Thirst for Power by Michael E. Webber

Thirst for Power by Michael E. Webber

Author:Michael E. Webber [Webber, Michael E.]
Language: eng
Format: epub
Publisher: Yale University Press
Published: 2016-05-04T22:00:00+00:00


SEVEN

Trends

THE KEY UNDERLYING DEMOGRAPHIC trend that can strain the energy-water nexus is growth: population growth and economic growth. Population is growing, exceeding 7 billion people globally in 2011, and is projected to continue growing. Peter Gleick, a leading scholar on water issues, MacArthur Fellow, and member of the National Academy of Sciences, made a comment about global population that really stuck with me. While briefing the Roundtable on Sustainability at the National Academy of Sciences meeting in June 2013, he discussed global population trends. He said, “The most interesting day in the history of the world will happen in the twenty-first century: that is the day the global population is smaller than it was the day before.” Until that day, global population is projected to keep growing, plateauing between 9 and 11 billion people sometime between 2050 and 2100.
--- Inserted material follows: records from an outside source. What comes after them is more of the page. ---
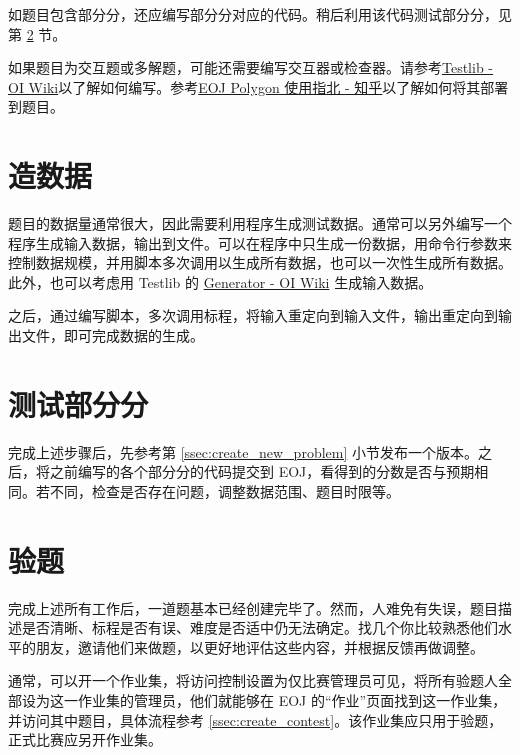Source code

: \documentclass[oneside]{book}
\begin{document}
如题目包含部分分，还应编写部分分对应的代码。稍后利用该代码测试部分分，见第 
\ref{sec:test_partial_score} 节。

如果题目为交互题或多解题，可能还需要编写交互器或检查器。请参考\href{https://oi-wiki.org/tools/testlib/}{Testlib - OI Wiki}以了解如何编写。参考\href{https://zhuanlan.zhihu.com/p/59869879}{EOJ Polygon 使用指北 - 知乎}以了解如何将其部署到题目。

\section{造数据}

\label{sec:generating_data}

题目的数据量通常很大，因此需要利用程序生成测试数据。通常可以另外编写一个程序生成输入数据，输出到文件。可以在程序中只生成一份数据，用命令行参数来控制数据规模，并用脚本多次调用以生成所有数据，也可以一次性生成所有数据。此外，也可以考虑用 Testlib 的 \href{https://oi-wiki.org/tools/testlib/generator/}{Generator - OI Wiki} 生成输入数据。

之后，通过编写脚本，多次调用标程，将输入重定向到输入文件，输出重定向到输出文件，即可完成数据的生成。

\section{测试部分分}

\label{sec:test_partial_score}

完成上述步骤后，先参考第 \ref{ssec:create_new_problem} 小节发布一个版本。之后，将之前编写的各个部分分的代码提交到 EOJ，看得到的分数是否与预期相同。若不同，检查是否存在问题，调整数据范围、题目时限等。

\section{验题}

\label{sec:verify_problem}

完成上述所有工作后，一道题基本已经创建完毕了。然而，人难免有失误，题目描述是否清晰、标程是否有误、难度是否适中仍无法确定。找几个你比较熟悉他们水平的朋友，邀请他们来做题，以更好地评估这些内容，并根据反馈再做调整。

通常，可以开一个作业集，将访问控制设置为仅比赛管理员可见，将所有验题人全部设为这一作业集的管理员，他们就能够在 EOJ 的``作业''页面找到这一作业集，并访问其中题目，具体流程参考 \ref{ssec:create_contest}。该作业集应只用于验题，正式比赛应另开作业集。
\end{document}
Along the way, each one of those billions of people will need energy and water. More people means more demand. At the same time we have been getting richer. Demand for energy and water have been growing faster than population, driven by economic growth on top of the population growth.1 This phenomenon occurs because affluent people eat more meat, which leads to water consumption. They also consume more electricity, which uses water. Unfortunately, many water withdrawals are from nonrenewable resources. That means the trends for consumption will trigger water shortages unless something changes. By 2005, at least half of Saudi Arabia’s fossil (nonrenewable) water reserves had been consumed in the previous two decades. Globally, much more groundwater is pumped out of aquifers than is recharged naturally. Therefore the water table has been going down.

It’s not just the Middle East, though. Significant declines have also been observed in the Ogallala Aquifer under the Great Plains of the United States, spanning eight states from South Dakota to Texas.2 Water tables lowered by as much as 234 feet were observed in Texas, while the average drop across the entire aquifer was 14 feet. Storage of water fell from 3.2 billion to 2.9 billion acre-feet. Although these numbers are daunting, the impacts on water in the aquifer were not exclusively negative in all locations. Some localized increases up to 84 feet were observed in Nebraska as a consequence of seepages and reservoirs affecting the amount of water stored underground.

These withdrawals from nonrenewable sources and shifts in water levels, stored water, and water use over time affect the amount of water that is available to humanity and nature. Overall, water availability is declining globally.3 Available water dropped from 17,000 cubic meters per person in 1950 to 7,000 cubic meters per person in 2000. Water stress occurs between 1,000 and 1,700 cubic meters, and a water crisis occurs at less than 1,000 cubic meters. Notably, some countries are already at these levels, and are cause for concern: Qatar (91), Libya (111), Israel (389), and the UK (1,222). All of these datasets point toward a conclusion that water stress is increasing. High-profile research published in Nature has concluded that nearly 80 percent of the global population endures high levels of threat to water security.